/valet

Job queuing service and async task runner.

Primary LanguageGoMIT LicenseMIT

Valet

CI codecov Go Report Card Go Reference License

Stateless Go server responsible for running tasks asynchronously and concurrently.

Overview

At its core, valet is a simple job queuing system and an asynchronous task runner. A task is a user-defined func that is run as a callback by the service.

Job

The implementation uses the notion of job, which describes the work that needs to be done and carries information about the task that will run for the specific job. User-defined tasks are assigned to jobs. Every job can be assigned with a different task, a JSON payload with the data required for the task to be executed, and an optional timeout interval. Jobs can be scheduled to run at a specified time or instantly.

After the tasks have been executed, their results along with the errors (if any) are stored into a storage system.

Pipeline

A pipeline is a sequence of jobs that need to be executed in a specified order, one by one. Every job in the pipeline can be assigned with a different task and parameters, and each task callback can optionally use the results of the previous task in the job sequence. A pipeline can also be scheduled to run sometime in the future, or immediately.

Architecture

Your callback functions can live in any repo and should be registered to your own build of valet. To unlock this level of flexibility, the service is provided as a Go pkg rather than a cmd, enabling the task registration before building the executable.

Internally, the service consists of the following components.

  • Server - Exposes a RESTful API to enable communication with external services.
  • Job queue - A FIFO queue that supports the job queuing mechanism of the service.
  • Scheduler - Responsible for dispatching the jobs from the job queue to the worker pool and of course for scheduling the tasks for future execution.
  • Worker pool - A number of available go-routines, responsible for the concurrent execution of the jobs.
  • Storage - The storage system where jobs and their results persist.

The design intends to follow the hexagonal architecture pattern and to support modularity and extendability.

So far, valet provides the following interfaces and can be configured accordingly to function with any of the listed technologies.

API

  • HTTP - Powered by gin. Find the swagger files under doc/swagger/.
  • gRPC

Storage

  • In-memory key-value storage.
  • MySQL
  • PostgreSQL
  • Redis

Job queue

  • In-memory job queue.
  • RabbitMQ
  • Redis

Installation

  1. Download the pkg.
go get github.com/svaloumas/valet
  1. Define your own task functions in your repo by implementing the type func(...interface{}) (interface{}, error).
package somepkg

import (
	"github.com/svaloumas/valet"
)

// DummyParams is an example of a task params structure.
type DummyParams struct {
	URL string `json:"url,omitempty"`
}

// DummyTask is a dummy task callback.
func DummyTask(args ...interface{}) (interface{}, error) {
	dummyParams := &DummyParams{}
	var previousResultsMetadata string
	valet.DecodeTaskParams(args, dummyParams)
	valet.DecodePreviousJobResults(args, &resultsMetadata) // Applies to pipelines.

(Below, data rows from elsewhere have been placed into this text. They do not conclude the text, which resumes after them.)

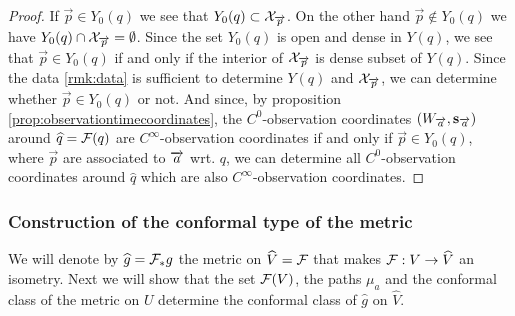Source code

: \begin{proof}
    If $\overrightarrow{p}\in Y_0(q)$ we see that $Y_0(q) \subset \mc{X}_{\overrightarrow{p}}$. On the other hand $\overrightarrow{p}\notin Y_0(q)$ we have $Y_0(q) \cap \mc{X}_{\overrightarrow{p}} =\emptyset$. Since the set $Y_0(q)$ is open and dense in $Y(q)$, we see that $\overrightarrow{p}\in Y_0(q)$ if and only if the interior of $\mc{X}_{\overrightarrow{p}}$ is dense subset of $Y(q)$. Since the data \ref{rmk:data} is sufficient to determine $Y(q)$ and $\mc{X}_{\overrightarrow{p}}$, we can determine whether $\overrightarrow{p}\in Y_0(q)$ or not. And since, by proposition \ref{prop:observationtimecoordinates}, the $C^0$-observation coordinates $(W_\aa,\mathbf{s}_\aa)$ around $\widehat{q}=\F(q)$ are $C^\infty$-observation coordinates if and only if $\overrightarrow{p}\in Y_0(q)$, where $\overrightarrow{p}$ are associated to $\aa$ wrt. $q$, we can determine all $C^0$-observation coordinates around $\widehat{q}$ which are also $C^\infty$-observation coordinates.
\end{proof}

\subsubsection{Construction of the conformal type of the metric}
We will denote by $\widehat{g}=\F_*g$ the metric on $\widehat{V}=\F$ that makes $\F:V\to \widehat{V}$ an isometry. Next we will show that the set $\F(V)$, the paths $\mu_a$ and the conformal class of the metric on $U$ determine the conformal class of $\widehat{g}$ on $\widehat{V}$.

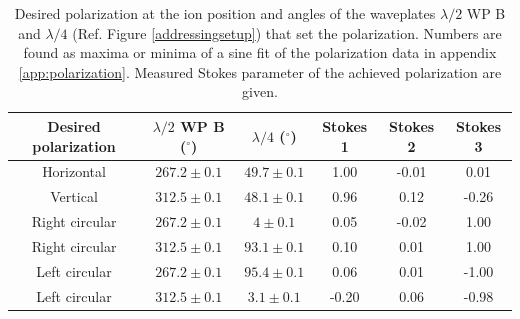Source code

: \begin{table}
\centering
\begin{tabular}{c c c c c c}
 \toprule
    {Desired polarization} & {$\lambda/2$ WP B ($^\circ$)} & {$\lambda/4$ ($^\circ$)} & Stokes 1 & Stokes 2 & Stokes 3\\ \midrule\midrule
   Horizontal & $267.2\pm 0.1$ & $49.7\pm0.1$ & 1.00 & -0.01 & 0.01\\
   Vertical   & $312.5\pm0.1$ & $48.1\pm0.1$ &  0.96 &  0.12 & -0.26 \\ \midrule
   Right circular & $267.2\pm 0.1$ & $4\pm 0.1$ &  0.05 & -0.02 & 1.00 \\
   Right circular & $312.5\pm0.1$ & $93.1\pm0.1$ & 0.10 & 0.01 & 1.00  \\\midrule
  Left circular & $267.2\pm 0.1$ & $95.4\pm0.1$ &  0.06 & 0.01 & -1.00  \\
    Left circular & $312.5\pm0.1$  & $3.1\pm0.1$ &  -0.20 & 0.06 & -0.98  \\ \bottomrule
\end{tabular}
\caption{Desired polarization at the ion position and angles of the waveplates $\lambda/2$ WP B and $\lambda/4$ (Ref. Figure \ref{addressingsetup}) that set the polarization. Numbers are found as maxima or minima of a sine fit of the polarization data in appendix \ref{app:polarization}. Measured Stokes parameter of the achieved polarization are given.}
\label{polarizationstable}
\end{table}

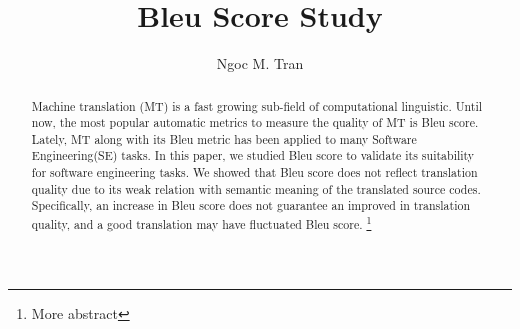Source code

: \documentclass[sigconf,review, anonymous]{acmart}
\begin{document}
\title{Bleu Score Study}



\author{Ngoc M. Tran}




\begin{abstract}
Machine translation (MT) is a fast growing sub-field of computational linguistic. Until now, the most popular automatic metrics to measure the quality of MT is Bleu score. Lately, MT along with its Bleu metric has been applied to many Software Engineering(SE) tasks. In this paper, we studied Bleu score to validate its suitability for software engineering tasks. We showed that Bleu score does not reflect translation quality due to its weak relation with semantic meaning of the translated source codes. Specifically, an increase in Bleu score does not guarantee an improved in translation quality, and a good translation may have fluctuated Bleu score.  
\footnote{More abstract}
\end{abstract}

%
%




\maketitle





\end{document}
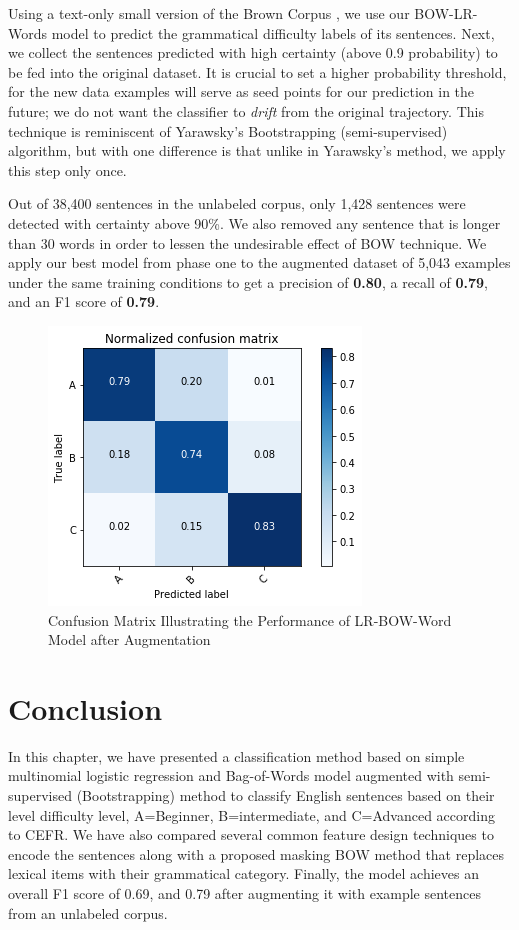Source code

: Using a text-only small version of the Brown Corpus \citep{francis1965standard}, we use our BOW-LR-Words model to predict the grammatical difficulty labels of its sentences. Next, we collect the sentences predicted with high certainty (above 0.9 probability) to be fed into the original dataset. It is crucial to set a higher probability threshold, for the new data examples will serve as seed points for our prediction in the future; we do not want the classifier to \textit{drift} from the original trajectory. \citep{curran2007minimising} This technique is reminiscent of Yarawsky's Bootstrapping \citep{yarowsky_unsupervised_1995}(semi-supervised) algorithm, but with one difference is that unlike in Yarawsky's method, we apply this step only once. 

Out of 38,400 sentences in the unlabeled corpus, only 1,428 sentences were detected with certainty above 90\%. We also removed any sentence that is longer than 30 words in order to lessen the undesirable effect of BOW technique. We apply our best model from phase one to the augmented dataset of 5,043 examples under the same training conditions to get a precision of \textbf{0.80}, a recall of \textbf{0.79}, and an F1 score of \textbf{0.79}. 

\begin{figure}[t]
    \centering
    \includegraphics[width=.75\linewidth]{../Figures/conf_matrix_iter2.png} 
    \caption{Confusion Matrix Illustrating the Performance of LR-BOW-Word Model after Augmentation}
    \label{fig:cmdstudy}
\end{figure}

\section {Conclusion}
\label{sec:conclusion}
In this chapter, we have presented a classification method based on simple multinomial logistic regression and Bag-of-Words model augmented with semi-supervised (Bootstrapping) method to classify English sentences based on their level difficulty level, A=Beginner, B=intermediate, and C=Advanced according to CEFR. We have also compared several common feature design techniques to encode the sentences along with a proposed masking BOW method that replaces lexical items with their grammatical category. Finally, the model achieves an overall F1 score of 0.69, and 0.79 after augmenting it with example sentences from an unlabeled corpus.
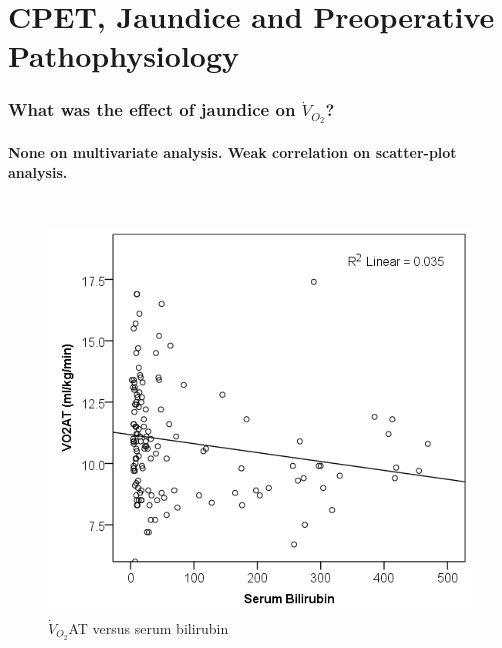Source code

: \documentclass[10pt]{beamer}
\begin{document}
\section[Chapter 3]{CPET, Jaundice and Preoperative Pathophysiology}

\begin{frame}
	\frametitle{What was the effect of jaundice on $\dot{V}_{O_2}$?}
	\framesubtitle{None on multivariate analysis. Weak correlation on scatter-plot analysis.}
	\begin{columns}[t]
		\begin{figure}
			\includegraphics[width=\textwidth]{../Figures/cpet_oj_scatter_at_bil}
			\\ $\dot{V}_{O_2}$AT versus serum bilirubin
		\end{figure}
		

\end{columns}
\end{frame}
\end{document}
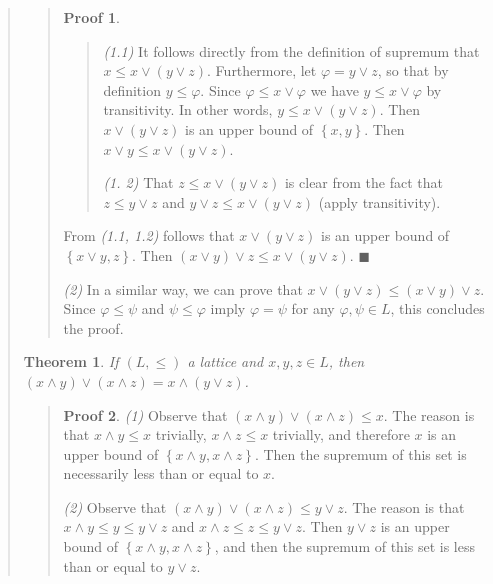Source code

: \documentclass[a4paper, 12pt]{article}
\newtheorem{theorem}{Theorem}
\theoremstyle{definition}
\theoremstyle{definition}
\theoremstyle{definition}
\newtheorem{pro}{Proof}
\begin{document}
\begin{quote}
\begin{quote}
\begin{pro}
\begin{quote}

    \textit{(1.1)} It follows directly from the definition of supremum that $x
    \leq x \lor  (y \lor  z)$. Furthermore, let $\varphi = y \lor  z$, so that
    by definition $y \leq \varphi$. Since $\varphi \leq x \lor  \varphi$ we have
    $y \leq x \lor \varphi$ by transitivity. In other words, $y \leq x \lor  (y
    \lor  z)$. Then $x \lor  (y \lor  z)$ is an upper bound of $\left\{ x, y
    \right\} $. Then $x \lor y \leq x \lor  (y \lor  z)$.

    \textit{(1. 2)} That $z \leq x \lor  (y \lor  z)$ is clear from the fact
    that $z \leq y \lor  z$ and $y \lor  z \leq x \lor  (y \lor  z)$ (apply
    transitivity).

\end{quote}

From \textit{(1.1, 1.2)} follows that $x \lor (y \lor  z)$ is an upper bound of
$\left\{ x \lor  y, z \right\} $. Then $(x \lor  y) \lor  z \leq x \lor  (y \lor
z)$. $\blacksquare$

\textit{(2)} In a similar way, we can prove that $x \lor  (y \lor  z) \leq (x
\lor  y) \lor  z$. Since $\varphi \leq \psi$ and $\psi \leq \varphi$ imply
$\varphi = \psi$ for any $\varphi, \psi \in L$, this concludes the proof.

\end{pro}

\end{quote}
\normalsize


\begin{theorem}
    If $(L, \leq)$ a lattice and $x, y, z \in L$, then $(x \land y) \lor (x
    \land z) = x \land (y \lor  z)$. 
\end{theorem}


\small
\begin{quote}

    \begin{pro}
        
\textit{(1)} Observe that $(x \land  y) \lor   (x \land  z) \leq
x$. The reason is that $x \land  y \leq x $ trivially, $x \land  z \leq x$
trivially, and therefore $x$ is an upper bound of $\left\{ x \land  y, x \land
z\right\} $. Then the supremum of this set is necessarily less than or equal to
$x$.

\textit{(2)} Observe that $(x \land  y) \lor  (x \land z) \leq y \lor  z$. The
reason is that $x \land  y \leq y \leq y \lor  z$ and $x \land  z \leq  
z \leq y \lor  z$. Then $y \lor  z$ is an upper bound of $\left\{ x \land  y, x
\land  z\right\} $, and then the supremum of this set is less than or equal to
$y \lor  z$.


\end{pro}
\end{quote}
\end{quote}
\end{document}
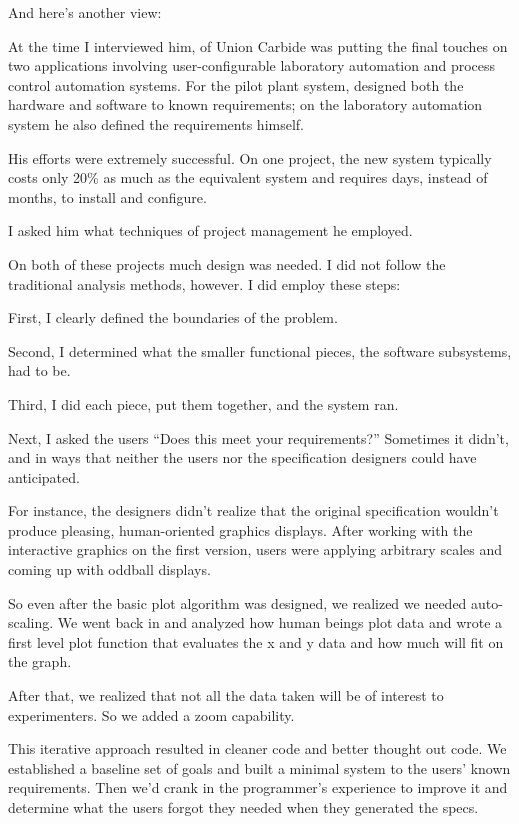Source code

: \noindent And here's another view:%
\begin{interview}
\noindent At the time I interviewed him,  of Union
Carbide was putting the final touches on two applications involving
user-configurable laboratory automation and process control automation
systems. For the pilot plant system,  designed both the
hardware and software to known requirements; on the laboratory
automation system he also defined the requirements himself.

His efforts were extremely successful. On one project, the new system
typically costs only 20\% as much as the equivalent system and
requires days, instead of months, to install and configure.

I asked him what techniques of project management he employed.

\begin{tfquot}
On both of these projects much design was needed. I did not follow the
traditional analysis methods, however. I did employ these steps:

First, I clearly defined the boundaries of the problem.

Second, I determined what the smaller functional pieces, the software
subsystems, had to be.

Third, I did each piece, put them together, and the system ran.

Next, I asked the users ``Does this meet your requirements?''
Sometimes it didn't, and in ways that neither the users nor the
specification designers could have anticipated.

For instance, the designers didn't realize that the original
specification wouldn't produce pleasing, human-oriented graphics
displays. After working with the interactive graphics on the first
version, users were applying arbitrary scales and coming up with
oddball displays.

So even after the basic plot algorithm was designed, we realized we
needed auto-scaling. We went back in and analyzed how human beings
plot data and wrote a first level plot function that evaluates the x
and y data and how much will fit on the graph.

After that, we realized that not all the data taken will be of
interest to experimenters. So we added a zoom capability.

This iterative approach resulted in cleaner code and better thought
out code. We established a baseline set of goals and built a minimal
system to the users' known requirements. Then we'd crank in the
programmer's experience to improve it and determine what the users
forgot they needed when they generated the specs.


\end{tfquot}
\end{interview}
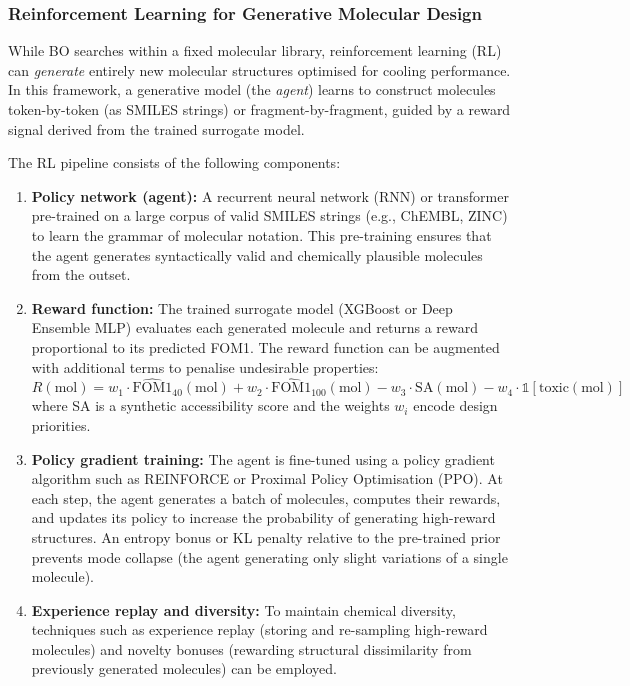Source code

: \documentclass[11pt,a4paper]{article}
\begin{document}
\subsubsection{Reinforcement Learning for Generative Molecular Design}

While BO searches within a fixed molecular library, reinforcement learning (RL) can \emph{generate} entirely new molecular structures optimised for cooling performance. In this framework, a generative model (the \emph{agent}) learns to construct molecules token-by-token (as SMILES strings) or fragment-by-fragment, guided by a reward signal derived from the trained surrogate model.

The RL pipeline consists of the following components:
\begin{enumerate}
    \item \textbf{Policy network (agent):} A recurrent neural network (RNN) or transformer pre-trained on a large corpus of valid SMILES strings (e.g., ChEMBL, ZINC) to learn the grammar of molecular notation. This pre-training ensures that the agent generates syntactically valid and chemically plausible molecules from the outset.

    \item \textbf{Reward function:} The trained surrogate model (XGBoost or Deep Ensemble MLP) evaluates each generated molecule and returns a reward proportional to its predicted FOM1. The reward function can be augmented with additional terms to penalise undesirable properties:
    \begin{equation}
        R(\text{mol}) = w_1 \cdot \widehat{\text{FOM1}}_{40}(\text{mol}) + w_2 \cdot \widehat{\text{FOM1}}_{100}(\text{mol}) - w_3 \cdot \text{SA}(\text{mol}) - w_4 \cdot \mathbb{1}[\text{toxic}(\text{mol})]
    \end{equation}
    where SA is a synthetic accessibility score and the weights $w_i$ encode design priorities.

    \item \textbf{Policy gradient training:} The agent is fine-tuned using a policy gradient algorithm such as REINFORCE or Proximal Policy Optimisation (PPO). At each step, the agent generates a batch of molecules, computes their rewards, and updates its policy to increase the probability of generating high-reward structures. An entropy bonus or KL penalty relative to the pre-trained prior prevents mode collapse (the agent generating only slight variations of a single molecule).

    \item \textbf{Experience replay and diversity:} To maintain chemical diversity, techniques such as experience replay (storing and re-sampling high-reward molecules) and novelty bonuses (rewarding structural dissimilarity from previously generated molecules) can be employed.
\end{enumerate}
\end{document}
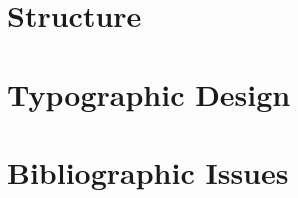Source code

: \documentclass[a4paper,11pt,twoside]{memoir}
\begin{document}









\chapter{Structure}
\label{ch:structure}



\chapter{Typographic Design}
\label{ch:typo}



\chapter{Bibliographic Issues}
\label{ch:bibliographic}



\appendix

\backmatter
\listoffigures
\listoftables
\listofalgorithms
\listoffixmes



\end{document}
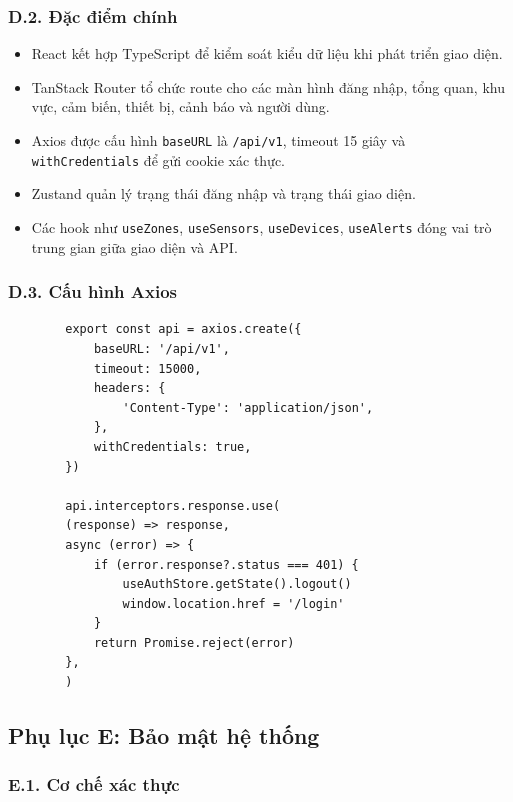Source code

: \documentclass[13pt,a4paper]{extarticle}
\numberwithin{figure}{section}
\numberwithin{table}{section}
\begin{document}
	\subsubsection*{D.2. Đặc điểm chính}
	
	\noindent
	\begin{itemize}
		\item React kết hợp TypeScript để kiểm soát kiểu dữ liệu khi phát triển giao diện.
		\item TanStack Router tổ chức route cho các màn hình đăng nhập, tổng quan, khu vực, cảm biến, thiết bị, cảnh báo và người dùng.
		\item Axios được cấu hình \texttt{baseURL} là \texttt{/api/v1}, timeout 15 giây và \texttt{withCredentials} để gửi cookie xác thực.
		\item Zustand quản lý trạng thái đăng nhập và trạng thái giao diện.
		\item Các hook như \texttt{useZones}, \texttt{useSensors}, \texttt{useDevices}, \texttt{useAlerts} đóng vai trò trung gian giữa giao diện và API.
	\end{itemize}
	
	\subsubsection*{D.3. Cấu hình Axios}
	
	\noindent
	\begin{lstlisting}
		export const api = axios.create({
			baseURL: '/api/v1',
			timeout: 15000,
			headers: {
				'Content-Type': 'application/json',
			},
			withCredentials: true,
		})
		
		api.interceptors.response.use(
		(response) => response,
		async (error) => {
			if (error.response?.status === 401) {
				useAuthStore.getState().logout()
				window.location.href = '/login'
			}
			return Promise.reject(error)
		},
		)
	\end{lstlisting}
	
	\subsection*{Phụ lục E: Bảo mật hệ thống}
	
	\subsubsection*{E.1. Cơ chế xác thực}
	
\end{document}
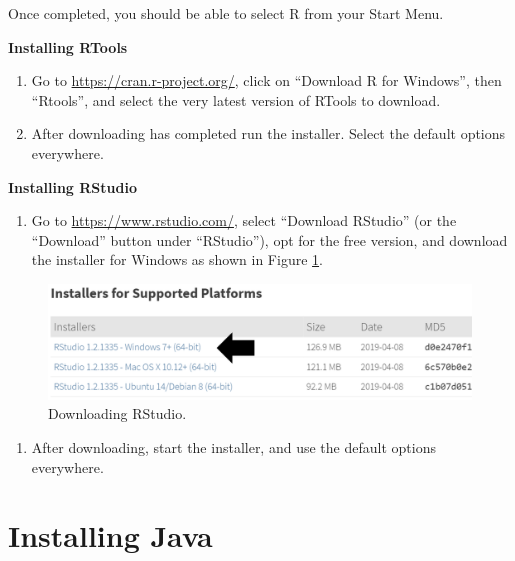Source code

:\documentclass[11pt]{book}
\providecommand{\tightlist}{%
  \setlength{\itemsep}{0pt}\setlength{\parskip}{0pt}}
\theoremstyle{definition}
\theoremstyle{definition}
\theoremstyle{definition}
\theoremstyle{remark}
\begin{document}
Once completed, you should be able to select R from your Start Menu.

\textbf{Installing RTools}

\begin{enumerate}
\def\labelenumi{\arabic{enumi}.}
\item
  Go to \url{https://cran.r-project.org/}, click on ``Download R for Windows'', then ``Rtools'', and select the very latest version of RTools to download.
\item
  After downloading has completed run the installer. Select the default options everywhere.
\end{enumerate}

\textbf{Installing RStudio}

\begin{enumerate}
\def\labelenumi{\arabic{enumi}.}
\tightlist
\item
  Go to \url{https://www.rstudio.com/}, select ``Download RStudio'' (or the ``Download'' button under ``RStudio''), opt for the free version, and download the installer for Windows as shown in Figure \ref{fig:downloadRStudio}.
\end{enumerate}

\begin{figure}

{\centering \includegraphics[width=1\linewidth]{images/OhdsiAnalyticsTools/downloadRStudio} 

}

\caption{Downloading RStudio.}\label{fig:downloadRStudio}
\end{figure}

\begin{enumerate}
\def\labelenumi{\arabic{enumi}.}
\setcounter{enumi}{1}
\tightlist
\item
  After downloading, start the installer, and use the default options everywhere.
\end{enumerate}

\hypertarget{installing-java}{%
\section{Installing Java}\label{installing-java}}
\end{document}
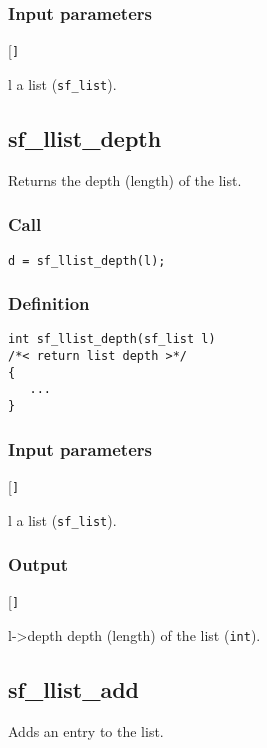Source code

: \subsubsection*{Input parameters}
\begin{desclist}{\tt }{\quad}[\tt ]
   \setlength\itemsep{0pt}
   \item[l] a list (\texttt{sf\_list}).  
\end{desclist}




\subsection{{sf\_llist\_depth}}
Returns the depth (length) of the list.

\subsubsection*{Call}
\begin{verbatim}d = sf_llist_depth(l);\end{verbatim}

\subsubsection*{Definition}
\begin{verbatim}
int sf_llist_depth(sf_list l)
/*< return list depth >*/
{
   ...
}
\end{verbatim}

\subsubsection*{Input parameters}
\begin{desclist}{\tt }{\quad}[\tt ]
   \setlength\itemsep{0pt}
   \item[l] a list (\texttt{sf\_list}).  
\end{desclist}

\subsubsection*{Output}
\begin{desclist}{\tt }{\quad}[\tt ]
   \setlength\itemsep{0pt}
   \item[l->depth] depth (length) of the list (\texttt{int}).  
\end{desclist}




\subsection{{sf\_llist\_add}}
Adds an entry to the list.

	metadata, err := downloadContent(params.URL)
	if err != nil {
		return nil, err
	}
	return metadata, nil
}

func downloadContent(URL string) (string, error) {
	return "some metadata", nil
}

args[0] holds the task parameters as they were given through the API call for the job/pipeline creation. args[1] holds the results of the previous task only in case of a pipeline execution. Prefer to safely access the arguments by using valet.DecodeTaskParams and valet.DecodePreviousJobResults to decode them into your custom task param structs.

  1. Copy config.yaml from the repo and set a configuration according to your needs.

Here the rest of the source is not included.